Nyonura

Setting up elastic search in Rails using Docker

Setting up elastic search in Rails using Docker

I recently worked at moving our application search solution from using sphinx to elastic search. Our Sphinx setup was not optimal (and maybe we did not set it up correctly). In production with sphinx, we had to maintain a separate dummy app on our sphinx server just to run maintenance on our sphinx instance. We had long decided to separate our sphinx server from our application servers. I have become an avid fan of Docker and containerization especially in a micro-service architecurre like ours. Basically my opinion is ‘if you are not using Docker, you should at least look into it’. Setting up Docker in development involved the following process.

Docker Setup

Docker setup in Mac OS X

Installing Docker on Mac not scope of this article but instructions can be found here. Installation using those instructions are straight forward and worked like a charm with no hiccups. There is no point of re-writing them here.

Docker setup in Ubuntu

Likewise, in Ubuntu, Instructions to install Docker on Ubuntu were straight forward as documented in the Docker documentation

Elasticsearch setup

Mac OS X setup

Pull the latest elastic search image using:

$docker pull elasticsearch

Run the image by mounting a volume to persist the elastic search indexing data. This is so that we can discard our elastic search container at any time without neccessarily losing our search index data since the data will reside in the host machine and not the container.
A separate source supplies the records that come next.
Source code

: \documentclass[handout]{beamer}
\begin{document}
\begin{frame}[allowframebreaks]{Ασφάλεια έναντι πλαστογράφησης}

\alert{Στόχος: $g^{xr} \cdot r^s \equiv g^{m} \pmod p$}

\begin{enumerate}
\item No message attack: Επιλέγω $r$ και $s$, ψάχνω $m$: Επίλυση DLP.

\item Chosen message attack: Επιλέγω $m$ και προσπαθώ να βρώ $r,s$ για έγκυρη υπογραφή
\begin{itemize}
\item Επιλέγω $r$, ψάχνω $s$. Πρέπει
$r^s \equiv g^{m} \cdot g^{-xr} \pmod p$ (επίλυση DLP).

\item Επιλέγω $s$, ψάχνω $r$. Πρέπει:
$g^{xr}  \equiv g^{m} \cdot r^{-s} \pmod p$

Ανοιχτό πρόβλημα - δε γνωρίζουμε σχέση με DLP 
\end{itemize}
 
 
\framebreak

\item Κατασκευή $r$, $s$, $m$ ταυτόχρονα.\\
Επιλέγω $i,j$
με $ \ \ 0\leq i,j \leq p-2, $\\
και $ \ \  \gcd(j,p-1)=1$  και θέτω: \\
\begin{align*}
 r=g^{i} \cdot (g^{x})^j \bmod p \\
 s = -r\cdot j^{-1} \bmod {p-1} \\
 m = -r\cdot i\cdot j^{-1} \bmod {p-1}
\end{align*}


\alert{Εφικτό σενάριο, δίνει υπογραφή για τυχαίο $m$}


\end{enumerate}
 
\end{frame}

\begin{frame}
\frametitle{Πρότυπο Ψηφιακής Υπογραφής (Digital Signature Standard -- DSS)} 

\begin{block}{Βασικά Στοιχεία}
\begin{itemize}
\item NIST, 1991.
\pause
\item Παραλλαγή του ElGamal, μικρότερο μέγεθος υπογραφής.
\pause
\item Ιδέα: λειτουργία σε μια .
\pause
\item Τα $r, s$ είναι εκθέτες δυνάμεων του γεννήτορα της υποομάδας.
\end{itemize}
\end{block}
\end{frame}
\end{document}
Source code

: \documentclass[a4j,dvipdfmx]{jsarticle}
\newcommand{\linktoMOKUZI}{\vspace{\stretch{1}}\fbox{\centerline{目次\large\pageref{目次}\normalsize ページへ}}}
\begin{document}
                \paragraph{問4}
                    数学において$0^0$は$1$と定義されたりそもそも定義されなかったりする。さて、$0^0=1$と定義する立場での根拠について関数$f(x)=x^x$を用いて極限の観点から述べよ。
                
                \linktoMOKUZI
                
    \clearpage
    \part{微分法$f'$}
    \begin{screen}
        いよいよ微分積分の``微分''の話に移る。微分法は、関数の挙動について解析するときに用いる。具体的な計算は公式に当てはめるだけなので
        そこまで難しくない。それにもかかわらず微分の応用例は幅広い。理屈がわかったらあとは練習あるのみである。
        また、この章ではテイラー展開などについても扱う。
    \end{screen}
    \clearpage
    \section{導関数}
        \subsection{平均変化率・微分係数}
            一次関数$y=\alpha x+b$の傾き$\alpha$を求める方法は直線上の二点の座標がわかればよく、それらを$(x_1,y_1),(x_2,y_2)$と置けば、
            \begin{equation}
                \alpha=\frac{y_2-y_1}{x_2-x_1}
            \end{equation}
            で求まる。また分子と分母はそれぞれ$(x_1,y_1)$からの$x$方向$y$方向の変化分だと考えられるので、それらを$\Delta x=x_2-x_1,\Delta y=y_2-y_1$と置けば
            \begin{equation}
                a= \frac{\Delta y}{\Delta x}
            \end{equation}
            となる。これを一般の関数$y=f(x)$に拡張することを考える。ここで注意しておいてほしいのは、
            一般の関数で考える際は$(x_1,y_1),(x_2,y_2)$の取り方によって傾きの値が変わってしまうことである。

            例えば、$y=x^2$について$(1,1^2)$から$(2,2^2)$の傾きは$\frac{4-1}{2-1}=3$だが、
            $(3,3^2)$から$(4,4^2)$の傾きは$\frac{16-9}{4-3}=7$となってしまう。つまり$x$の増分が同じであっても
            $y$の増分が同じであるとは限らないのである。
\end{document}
$ docker run -d -p 9200:9200 -v "$PWD/esdata":/usr/share/elasticsearch/data elasticsearch

This should work fine. However, I ran into a documented problem regarding mounting docker volumes in Mac OS X. It turns out that there is a permissions problem with Mac OS X and mounting docker volumes when using docker machine on Mac. The error you may get will be similar to the one below:

[2016-03-23 14:26:06,882][WARN ][bootstrap] unable to install syscall filter: seccomp unavailable: your kernel is buggy and you should upgrade
Exception in thread "main" java.lang.IllegalStateException: Unable to access 'path.data' (/usr/share/elasticsearch/data/elasticsearch)
Likely root cause: java.nio.file.AccessDeniedException: /usr/share/elasticsearch/data/elasticsearch
    at sun.nio.fs.UnixException.translateToIOException(UnixException.java:84)
    at sun.nio.fs.UnixException.rethrowAsIOException(UnixException.java:102)
    at sun.nio.fs.UnixException.rethrowAsIOException(UnixException.java:107)
    at sun.nio.fs.UnixFileSystemProvider.createDirectory(UnixFileSystemProvider.java:384)
    at java.nio.file.Files.createDirectory(Files.java:674)
    at java.nio.file.Files.createAndCheckIsDirectory(Files.java:781)
    at java.nio.file.Files.createDirectories(Files.java:767)
    at org.elasticsearch.bootstrap.Security.ensureDirectoryExists(Security.java:337)
    at org.elasticsearch.bootstrap.Security.addPath(Security.java:314)
    at org.elasticsearch.bootstrap.Security.addFilePermissions(Security.java:259)
    at org.elasticsearch.bootstrap.Security.createPermissions(Security.java:212)
    at org.elasticsearch.bootstrap.Security.configure(Security.java:118)
    at org.elasticsearch.bootstrap.Bootstrap.setupSecurity(Bootstrap.java:196)
    at org.elasticsearch.bootstrap.Bootstrap.setup(Bootstrap.java:167)
    at org.elasticsearch.bootstrap.Bootstrap.init(Bootstrap.java:285)
    at org.elasticsearch.bootstrap.Elasticsearch.main(Elasticsearch.java:35)
Refer to the log for complete error details

There is a GitHub issue that explores the problem and solution which can be found here. The solution involves activating and mounting the shared folder in the virtual machine as NFS. The workaround documented in the issue above, involves doing the following:

Get the docker-machine-nfs script from here Then run the command: $ docker-machine-nfs dev-nfs
When done, open the file /etc/exports and replace -mapall=$uid:$gid with -maproot=0 or just use

docker-machine-nfs default --shared-folder=/Users --nfs-config="-alldirs -maproot=0”  [updated setting]

Then restart nfsd

$ sudo nfsd restart

And finally run

$ eval "$(docker-machine env dev-nfs)"

You should then be able to start you container with:

docker run -d -p 9200:9200  --name k2_search -v "$PWD/esdata":/usr/share/elasticsearch/data elasticsearch

And verify with

$ docker ps
CONTAINER ID        IMAGE               COMMAND                  CREATED             STATUS              PORTS                              NAMES
980a09759648        elasticsearch       "/docker-entrypoint.s"   About an hour ago   Up About an hour    0.0.0.0:9200->9200/tcp, 9300/tcp   k2_search

Remember Mac OS X has a light weight Linux VM machine to run docker so the container is reachable only via the IP of the VM. You can find out the IP of the VM using:

$docker-machine ip default

(In this case my Virtual Machine is named default)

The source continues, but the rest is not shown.